Solon Ribeiro nasceu em Crato, Ceará. É artista, curador e professor, graduado em arte e comunicação com especialização em fotografia pela L’École Superieure des Arts Decoratifs, Paris, em 1991. Atua na investigação de cruzamentos entre a fotografia, o cinema, a cenografia, a instalação e a performance. Através da recontextualização de imagens e fotogramas cinematográficos oriundos de montagens narrativas, o artista problematiza o estatuto do arquivo a fim de desmontar sua relação íntima com o passado. Com o intuito de liberar a imagem a novas formas e significações, procura explorar seus aspectos mágicos e metafísicos. É autor dos livros Lambe­Lambe: Pequena história da fotografia popular, Fotografia Contemporânea: Linguagem e Pensamento e Perdeu a Memória e Matou o cinema. Participou de mostras coletivas no Itaú Cultural, São Paulo (2011); no Museu de Arte Moderna do Rio de Janeiro (2011); no Museu de Arte Moderna de São Paulo (2007 e 2000); e apresentou individualmente Quando o cinema se desfaz em fotograma, FUNARTE, Rio de Janeiro (2009). Vive e trabalha em Fortaleza. A obra Bolsa Ocio Já integra a exposição Se Arar, curada por Lucas Dilacerda, Cecília Bedê, Herbert Rolim, Maria Macêdo e Adriana Botelho, na Pinacoteca do Ceará. 

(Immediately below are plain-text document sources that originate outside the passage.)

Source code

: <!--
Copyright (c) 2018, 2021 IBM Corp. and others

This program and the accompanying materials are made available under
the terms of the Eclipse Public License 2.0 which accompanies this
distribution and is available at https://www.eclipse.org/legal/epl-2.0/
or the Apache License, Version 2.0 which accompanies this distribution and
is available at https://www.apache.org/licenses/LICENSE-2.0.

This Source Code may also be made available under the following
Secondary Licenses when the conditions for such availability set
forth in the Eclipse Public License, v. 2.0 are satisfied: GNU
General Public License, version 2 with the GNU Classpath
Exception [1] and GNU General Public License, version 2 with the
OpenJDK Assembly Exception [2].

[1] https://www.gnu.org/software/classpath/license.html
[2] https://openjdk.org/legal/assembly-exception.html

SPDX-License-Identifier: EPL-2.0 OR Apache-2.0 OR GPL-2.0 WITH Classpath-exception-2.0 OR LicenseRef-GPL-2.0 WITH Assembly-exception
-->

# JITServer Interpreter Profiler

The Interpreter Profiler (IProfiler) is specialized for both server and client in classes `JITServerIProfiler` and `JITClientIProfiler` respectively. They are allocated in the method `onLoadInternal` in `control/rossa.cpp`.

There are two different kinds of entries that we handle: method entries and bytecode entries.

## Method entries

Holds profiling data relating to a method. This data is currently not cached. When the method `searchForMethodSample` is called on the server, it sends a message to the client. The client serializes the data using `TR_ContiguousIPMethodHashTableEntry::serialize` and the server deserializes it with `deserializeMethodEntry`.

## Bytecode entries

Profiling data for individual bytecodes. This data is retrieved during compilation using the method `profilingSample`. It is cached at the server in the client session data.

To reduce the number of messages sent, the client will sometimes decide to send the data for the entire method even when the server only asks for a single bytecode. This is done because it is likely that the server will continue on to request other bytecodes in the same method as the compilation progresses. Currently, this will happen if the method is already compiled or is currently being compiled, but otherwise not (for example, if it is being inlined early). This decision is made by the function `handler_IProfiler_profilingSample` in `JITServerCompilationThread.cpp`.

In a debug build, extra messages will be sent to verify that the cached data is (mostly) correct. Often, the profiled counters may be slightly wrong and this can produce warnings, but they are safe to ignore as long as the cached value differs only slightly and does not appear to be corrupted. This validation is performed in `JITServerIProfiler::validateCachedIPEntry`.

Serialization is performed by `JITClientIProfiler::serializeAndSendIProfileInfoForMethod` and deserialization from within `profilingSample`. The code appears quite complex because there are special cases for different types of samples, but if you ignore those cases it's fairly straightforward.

Novena a São José Operário para conseguir emprego, de Leandro e Silva

Nascido e criado na cidade de Volta Redonda, hoje morador do Rio de Janeiro. Foi na graduação, em cinema, que começou a formular uma produção artística focada na questão do trabalho, que se estende em sua pesquisa de mestrado (PPGAV-UFRJ). Desde então, coleto fuligens, documentos de toda ordem e promovo e registro ações de movimentos populares com o objetivo de edificar e disputar a memória dos trabalhadores da região Sul Fluminense por meio da arte. Para curadora Luana Aguiar, a intenção do artista em “Novena a São José Operário para conseguir emprego”  “é a de dessacralizar a imagem do santo ao permitir que o trabalhador tenha a chance de trocar de lugar com a divindade e, assim, obter o poder de conduzir seu próprio destino.”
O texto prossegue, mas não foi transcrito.